How many lines in the records below hold the string "preserveModeBits"? Please answer with the number and nothing more.

== RECORDS FOR THE EXERCISE

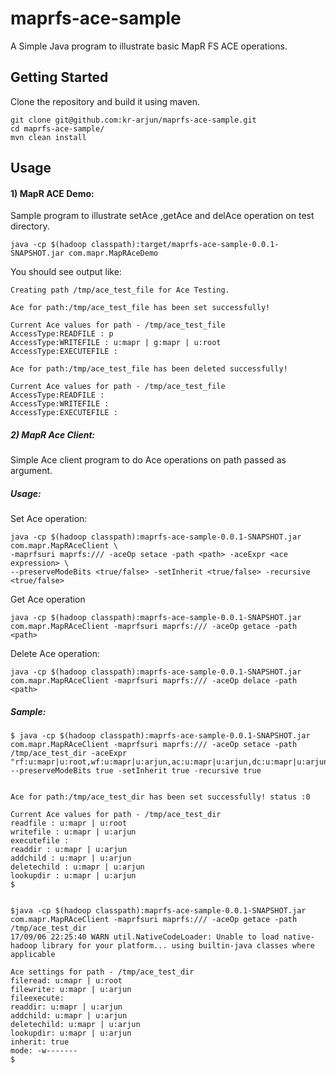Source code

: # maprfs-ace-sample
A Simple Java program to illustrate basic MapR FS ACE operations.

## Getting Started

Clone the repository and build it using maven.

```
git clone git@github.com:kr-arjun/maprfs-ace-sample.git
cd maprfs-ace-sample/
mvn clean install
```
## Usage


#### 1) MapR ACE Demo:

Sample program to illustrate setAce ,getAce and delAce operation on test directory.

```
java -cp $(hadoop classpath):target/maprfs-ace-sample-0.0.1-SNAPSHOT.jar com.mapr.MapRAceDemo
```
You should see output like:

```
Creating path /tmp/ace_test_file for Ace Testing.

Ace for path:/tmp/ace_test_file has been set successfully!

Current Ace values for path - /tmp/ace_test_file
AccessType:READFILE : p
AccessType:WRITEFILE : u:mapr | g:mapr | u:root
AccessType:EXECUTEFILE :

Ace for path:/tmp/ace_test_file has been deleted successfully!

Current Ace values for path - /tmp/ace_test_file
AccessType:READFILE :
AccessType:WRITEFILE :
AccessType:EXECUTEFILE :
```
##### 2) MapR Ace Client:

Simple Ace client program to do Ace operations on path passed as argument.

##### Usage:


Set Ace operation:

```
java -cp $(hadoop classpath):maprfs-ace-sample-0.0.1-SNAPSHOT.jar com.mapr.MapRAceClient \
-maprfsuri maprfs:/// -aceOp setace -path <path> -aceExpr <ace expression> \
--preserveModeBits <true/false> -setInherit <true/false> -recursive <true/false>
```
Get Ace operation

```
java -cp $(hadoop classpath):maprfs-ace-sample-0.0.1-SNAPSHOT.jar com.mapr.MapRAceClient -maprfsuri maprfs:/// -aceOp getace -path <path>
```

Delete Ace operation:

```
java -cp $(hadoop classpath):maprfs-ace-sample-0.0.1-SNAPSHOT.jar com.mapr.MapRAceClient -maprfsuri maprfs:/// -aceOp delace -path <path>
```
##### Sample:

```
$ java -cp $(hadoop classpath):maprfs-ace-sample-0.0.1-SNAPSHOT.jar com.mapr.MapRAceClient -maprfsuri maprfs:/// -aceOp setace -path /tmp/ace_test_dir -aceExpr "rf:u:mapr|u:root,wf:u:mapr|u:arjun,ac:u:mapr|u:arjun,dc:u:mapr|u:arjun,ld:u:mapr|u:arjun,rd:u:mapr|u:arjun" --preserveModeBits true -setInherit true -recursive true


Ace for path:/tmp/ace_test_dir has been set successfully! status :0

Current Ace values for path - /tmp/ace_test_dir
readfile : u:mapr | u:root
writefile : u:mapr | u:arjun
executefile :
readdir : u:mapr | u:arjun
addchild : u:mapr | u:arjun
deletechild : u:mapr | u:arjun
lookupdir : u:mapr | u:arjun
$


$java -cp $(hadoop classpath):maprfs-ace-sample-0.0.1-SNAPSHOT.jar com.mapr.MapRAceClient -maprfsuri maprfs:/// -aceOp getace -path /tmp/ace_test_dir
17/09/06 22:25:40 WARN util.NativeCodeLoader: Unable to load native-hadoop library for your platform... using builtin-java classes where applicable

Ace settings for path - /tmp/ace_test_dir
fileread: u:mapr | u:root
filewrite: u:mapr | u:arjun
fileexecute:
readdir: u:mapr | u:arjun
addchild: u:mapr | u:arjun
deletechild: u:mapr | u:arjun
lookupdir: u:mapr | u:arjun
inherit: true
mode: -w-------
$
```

====
== RECORDS FOR THE EXERCISE

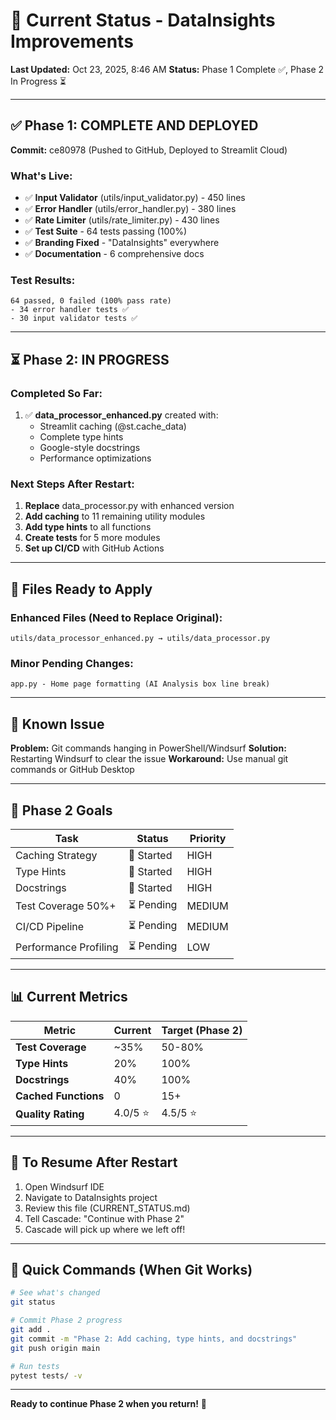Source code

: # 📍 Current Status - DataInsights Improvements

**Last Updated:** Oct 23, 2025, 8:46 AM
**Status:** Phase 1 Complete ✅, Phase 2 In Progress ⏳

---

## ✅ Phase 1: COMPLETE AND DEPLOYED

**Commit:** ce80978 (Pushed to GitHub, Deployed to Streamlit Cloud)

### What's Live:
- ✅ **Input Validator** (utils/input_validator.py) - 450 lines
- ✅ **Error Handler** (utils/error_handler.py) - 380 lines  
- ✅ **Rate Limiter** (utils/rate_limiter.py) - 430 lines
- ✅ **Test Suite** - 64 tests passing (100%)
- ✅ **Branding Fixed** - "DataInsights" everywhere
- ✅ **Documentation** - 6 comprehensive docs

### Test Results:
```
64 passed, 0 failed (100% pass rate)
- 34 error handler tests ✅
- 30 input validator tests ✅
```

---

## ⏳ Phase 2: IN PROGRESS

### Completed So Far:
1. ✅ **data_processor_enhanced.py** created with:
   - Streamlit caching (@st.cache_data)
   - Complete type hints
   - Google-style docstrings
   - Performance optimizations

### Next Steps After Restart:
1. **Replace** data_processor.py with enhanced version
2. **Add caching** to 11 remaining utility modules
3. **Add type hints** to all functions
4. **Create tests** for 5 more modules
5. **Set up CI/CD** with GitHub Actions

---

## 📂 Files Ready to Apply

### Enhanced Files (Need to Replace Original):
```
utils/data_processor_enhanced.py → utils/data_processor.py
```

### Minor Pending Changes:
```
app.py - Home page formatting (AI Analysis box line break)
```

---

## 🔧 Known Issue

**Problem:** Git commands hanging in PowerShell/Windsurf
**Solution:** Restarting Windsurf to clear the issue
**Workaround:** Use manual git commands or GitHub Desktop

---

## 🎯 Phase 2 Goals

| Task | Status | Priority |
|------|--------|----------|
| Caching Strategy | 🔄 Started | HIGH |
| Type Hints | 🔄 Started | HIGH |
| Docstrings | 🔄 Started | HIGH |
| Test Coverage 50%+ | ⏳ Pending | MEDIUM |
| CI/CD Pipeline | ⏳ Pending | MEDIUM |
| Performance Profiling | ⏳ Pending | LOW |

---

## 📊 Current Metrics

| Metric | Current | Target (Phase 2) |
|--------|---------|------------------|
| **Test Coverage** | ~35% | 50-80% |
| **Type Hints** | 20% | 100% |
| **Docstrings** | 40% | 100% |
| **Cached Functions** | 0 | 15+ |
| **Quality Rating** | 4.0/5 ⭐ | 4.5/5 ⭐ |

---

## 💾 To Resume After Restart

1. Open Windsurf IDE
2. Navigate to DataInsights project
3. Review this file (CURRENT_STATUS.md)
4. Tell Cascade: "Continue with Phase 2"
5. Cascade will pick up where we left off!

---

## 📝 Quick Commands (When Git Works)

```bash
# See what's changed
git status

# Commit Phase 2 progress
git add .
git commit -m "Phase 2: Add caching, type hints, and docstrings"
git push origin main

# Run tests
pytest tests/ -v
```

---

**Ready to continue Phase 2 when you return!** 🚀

====

EXERCISE RESULT:
2